Additional Requirements:

  • Mathematics:  Each honors student must take one approved math course, depending on major. Approved math courses are

    Additional math courses are required for some majors.

  • Science:  The Honors College science requirement mirrors the science requirement of a student’s college and major.
  • Students in the following colleges or majors must take the specific courses required by their college and major to meet the Honors College science requirements:
    • College of Education and Human Development
    • College of Health and Human Services
    • College of Science
    • Volgenau School of Engineering (excluding Applied Information Technology- see below)
    • Psychology, BS, or Neuroscience, BS, in the College of Humanities and Social Sciences.
  • Students in the following colleges and majors must fulfill the requirements listed below to complete their Honors College science requirements:
    • College of Visual and Performing Arts: 7 credits of science, except for the Bachelor of Music which requires a 3-credit science course
    • College of Humanities and Social Science (excluding majors listed above):  Honors College course sequence of HNRT 227* and HNRT 228• School of Conflict Analysis and Resolution: 7 credits of science
    • School of Management: Honors College course sequence of HNRT 227* and HNRT 228
    • Applied Information Technology, BS, in the Volgenau School of Engineering:  7 credits of science

*Students may substitute a 4-credit general education lab science course for HNRT 227

Note:  Students who are required to fulfill 7 credits of science must take one lab science course and either one non-lab science course or another lab science course to meet the credit requirement.

  • Foreign Language:  Students pursuing B.A. degrees may have a foreign language requirement
  • Beyond the Honors College requirements students must satisfy all requirements of their college and major

 

Course Substitutions (Catalog Year 2013-2014)

AP/IB exams and college credits earned before you began attending Mason can be substituted for many of your Honors courses.
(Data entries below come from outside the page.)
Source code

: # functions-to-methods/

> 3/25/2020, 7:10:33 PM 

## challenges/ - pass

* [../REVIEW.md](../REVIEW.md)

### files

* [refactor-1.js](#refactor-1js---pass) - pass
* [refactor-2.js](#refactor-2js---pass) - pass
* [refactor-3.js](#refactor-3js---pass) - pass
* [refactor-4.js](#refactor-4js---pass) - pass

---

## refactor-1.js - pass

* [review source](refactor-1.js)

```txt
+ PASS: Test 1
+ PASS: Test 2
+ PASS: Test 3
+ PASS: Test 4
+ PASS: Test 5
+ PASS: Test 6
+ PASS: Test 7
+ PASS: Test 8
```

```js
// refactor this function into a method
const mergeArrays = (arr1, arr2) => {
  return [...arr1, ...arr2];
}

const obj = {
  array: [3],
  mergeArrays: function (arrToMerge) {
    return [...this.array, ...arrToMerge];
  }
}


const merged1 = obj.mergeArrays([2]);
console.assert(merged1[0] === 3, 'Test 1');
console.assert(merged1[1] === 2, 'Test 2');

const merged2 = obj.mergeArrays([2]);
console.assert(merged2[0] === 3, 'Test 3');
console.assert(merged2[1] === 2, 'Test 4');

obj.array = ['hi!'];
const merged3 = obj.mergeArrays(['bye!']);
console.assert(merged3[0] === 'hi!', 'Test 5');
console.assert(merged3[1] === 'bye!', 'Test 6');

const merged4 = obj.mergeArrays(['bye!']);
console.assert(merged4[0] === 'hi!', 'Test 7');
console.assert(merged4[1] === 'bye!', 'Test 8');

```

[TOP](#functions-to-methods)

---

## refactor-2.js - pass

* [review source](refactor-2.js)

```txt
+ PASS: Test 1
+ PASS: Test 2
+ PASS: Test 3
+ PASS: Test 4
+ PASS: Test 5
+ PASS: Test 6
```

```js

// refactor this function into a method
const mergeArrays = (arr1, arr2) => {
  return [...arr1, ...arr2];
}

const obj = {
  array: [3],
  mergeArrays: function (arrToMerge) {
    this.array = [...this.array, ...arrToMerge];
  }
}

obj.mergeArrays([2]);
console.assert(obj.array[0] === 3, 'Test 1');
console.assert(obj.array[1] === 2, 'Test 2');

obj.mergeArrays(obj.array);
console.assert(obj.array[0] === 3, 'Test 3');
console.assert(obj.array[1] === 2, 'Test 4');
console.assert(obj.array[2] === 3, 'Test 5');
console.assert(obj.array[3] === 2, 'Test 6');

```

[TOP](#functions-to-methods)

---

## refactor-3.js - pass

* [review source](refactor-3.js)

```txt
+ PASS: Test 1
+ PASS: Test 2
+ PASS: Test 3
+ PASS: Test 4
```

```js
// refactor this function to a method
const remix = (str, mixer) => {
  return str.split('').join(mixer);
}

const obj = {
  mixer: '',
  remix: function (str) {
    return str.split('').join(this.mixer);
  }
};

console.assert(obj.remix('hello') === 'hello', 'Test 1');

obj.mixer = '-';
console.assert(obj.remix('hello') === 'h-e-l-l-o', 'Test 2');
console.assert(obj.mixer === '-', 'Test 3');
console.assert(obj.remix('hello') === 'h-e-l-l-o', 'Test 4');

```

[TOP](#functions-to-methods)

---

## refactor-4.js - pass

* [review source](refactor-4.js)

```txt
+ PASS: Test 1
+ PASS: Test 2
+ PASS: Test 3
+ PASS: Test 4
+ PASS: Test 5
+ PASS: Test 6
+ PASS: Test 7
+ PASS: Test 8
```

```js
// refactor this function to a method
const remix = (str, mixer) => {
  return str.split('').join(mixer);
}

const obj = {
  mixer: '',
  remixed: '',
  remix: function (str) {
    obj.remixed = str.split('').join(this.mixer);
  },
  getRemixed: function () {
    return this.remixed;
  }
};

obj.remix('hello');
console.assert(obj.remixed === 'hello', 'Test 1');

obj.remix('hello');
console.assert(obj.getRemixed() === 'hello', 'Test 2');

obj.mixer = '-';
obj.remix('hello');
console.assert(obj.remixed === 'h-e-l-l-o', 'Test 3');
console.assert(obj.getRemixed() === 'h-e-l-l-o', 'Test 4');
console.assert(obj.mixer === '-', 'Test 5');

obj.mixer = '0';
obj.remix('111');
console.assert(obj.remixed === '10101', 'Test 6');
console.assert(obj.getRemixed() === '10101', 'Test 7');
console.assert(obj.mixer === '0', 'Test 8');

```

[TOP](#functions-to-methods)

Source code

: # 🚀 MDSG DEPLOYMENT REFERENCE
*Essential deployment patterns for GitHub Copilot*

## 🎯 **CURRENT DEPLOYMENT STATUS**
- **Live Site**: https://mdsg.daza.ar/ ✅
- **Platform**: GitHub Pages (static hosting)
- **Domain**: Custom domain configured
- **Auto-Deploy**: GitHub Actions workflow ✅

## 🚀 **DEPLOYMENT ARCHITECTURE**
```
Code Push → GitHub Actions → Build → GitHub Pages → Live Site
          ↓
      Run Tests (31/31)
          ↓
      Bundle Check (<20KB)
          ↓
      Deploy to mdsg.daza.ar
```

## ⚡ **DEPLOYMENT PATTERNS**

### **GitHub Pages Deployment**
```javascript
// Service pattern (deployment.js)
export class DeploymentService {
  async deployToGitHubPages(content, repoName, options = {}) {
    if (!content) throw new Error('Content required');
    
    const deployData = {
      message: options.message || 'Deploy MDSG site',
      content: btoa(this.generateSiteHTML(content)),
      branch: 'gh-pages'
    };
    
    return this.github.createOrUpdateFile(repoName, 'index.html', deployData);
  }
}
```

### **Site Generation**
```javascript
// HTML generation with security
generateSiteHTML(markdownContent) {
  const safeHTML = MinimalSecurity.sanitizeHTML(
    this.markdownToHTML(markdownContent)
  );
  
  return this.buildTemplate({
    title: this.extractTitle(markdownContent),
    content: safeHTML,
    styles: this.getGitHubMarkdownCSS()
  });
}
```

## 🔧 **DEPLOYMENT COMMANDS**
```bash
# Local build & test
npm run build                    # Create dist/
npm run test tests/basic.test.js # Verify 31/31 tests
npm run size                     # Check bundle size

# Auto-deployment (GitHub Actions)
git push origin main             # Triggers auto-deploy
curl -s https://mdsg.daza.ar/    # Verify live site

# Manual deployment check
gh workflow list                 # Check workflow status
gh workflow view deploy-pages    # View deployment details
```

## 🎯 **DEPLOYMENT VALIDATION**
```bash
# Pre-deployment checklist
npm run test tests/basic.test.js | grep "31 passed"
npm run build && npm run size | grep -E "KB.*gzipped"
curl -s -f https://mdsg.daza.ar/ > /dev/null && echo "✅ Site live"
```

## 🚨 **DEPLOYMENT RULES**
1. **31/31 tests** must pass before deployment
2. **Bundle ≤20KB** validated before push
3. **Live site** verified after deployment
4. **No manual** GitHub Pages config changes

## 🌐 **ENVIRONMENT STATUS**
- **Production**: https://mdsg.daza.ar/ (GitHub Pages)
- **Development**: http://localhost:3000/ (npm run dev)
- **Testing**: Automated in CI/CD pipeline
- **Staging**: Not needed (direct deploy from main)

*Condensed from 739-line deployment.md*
Be aware that most AP exams require a 4 or a 5 and IB exams require a 6 or a 7  to receive credit at Mason . See the Admissions web page for acceptable scores for AP/IB exams: http://admissions.gmu.edu/exams/

For Dual-Enrollment (previous college) courses taken before beginning your degree at George Mason University the course requirements below apply.  You must have received a B or higher for the course and it must be transferred to George Mason University and appear on your transcript before an official substitution can be made.  To substitute for HNRT 125 the dual-enrollment course must be equivalent to MATH 113 or MATH 108.  To substitute for HNRT 227 and 228 the dual-enrollment course must be equivalent to a two–course general education science sequence with labs.

Any credits that cannot be used for major, minor, or Honors curriculum requirements will count as electives towards the 120 credits required to graduate with an undergraduate degree from Mason.

HNRS 122: Reading the Arts

Can be substituted with any course that fulfills the University General Education requirement for Arts.

HNRS 130: Conceptions of Self

Can be substituted with any course that fulfills the CHSS General Education requirement for Philosophy or Religion.

HNRS 131: Contemporary Society in Multiple Perspectives

Can be substituted with any course that fulfills the University General Education requirement for Global Understanding.

HNRS 230: Cross-Cultural Perspectives

Can be substituted with any course that fulfills the CHSS General Education requirement for Non-Western.

HNRS 240: Reading the Past

Can be substituted with any course that fulfills the University General Education requirement for Western Civilization or World History.